* Your instructions: From the entries, copy out every line in which the word "makeindex" is found.

* Records supplied:

------------------------------------------------

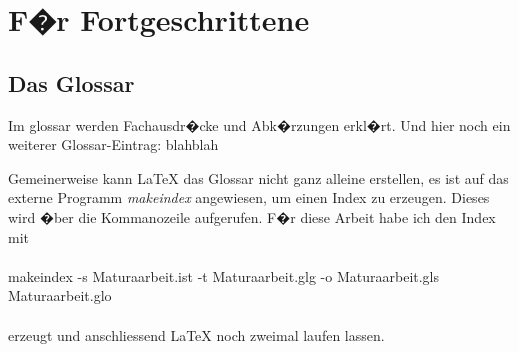 \documentclass[a4paper,11pt]{report}
\begin{document}
\chapter{F�r Fortgeschrittene}
\section{Das Glossar}
Im \gls{glossar} werden Fachausdr�cke und Abk�rzungen erkl�rt. Und hier noch ein weiterer Glossar-Eintrag: \gls{blahblah}

Gemeinerweise kann \LaTeX{} das Glossar nicht ganz alleine erstellen, es ist auf das externe Programm \emph{makeindex} angewiesen, um einen Index zu erzeugen. Dieses wird �ber die Kommanozeile aufgerufen. F�r diese Arbeit habe ich den Index mit
\\ \\
makeindex -s Maturaarbeit.ist -t Maturaarbeit.glg -o Maturaarbeit.gls Maturaarbeit.glo
\\ \\
erzeugt und anschliessend \LaTeX{} noch zweimal laufen lassen.

\printglossary[nonumberlist,title=Glossar]
\end{document}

------------------------------------------------

* Written reply:
Gemeinerweise kann \LaTeX{} das Glossar nicht ganz alleine erstellen, es ist auf das externe Programm \emph{makeindex} angewiesen, um einen Index zu erzeugen. Dieses wird �ber die Kommanozeile aufgerufen. F�r diese Arbeit habe ich den Index mit
makeindex -s Maturaarbeit.ist -t Maturaarbeit.glg -o Maturaarbeit.gls Maturaarbeit.glo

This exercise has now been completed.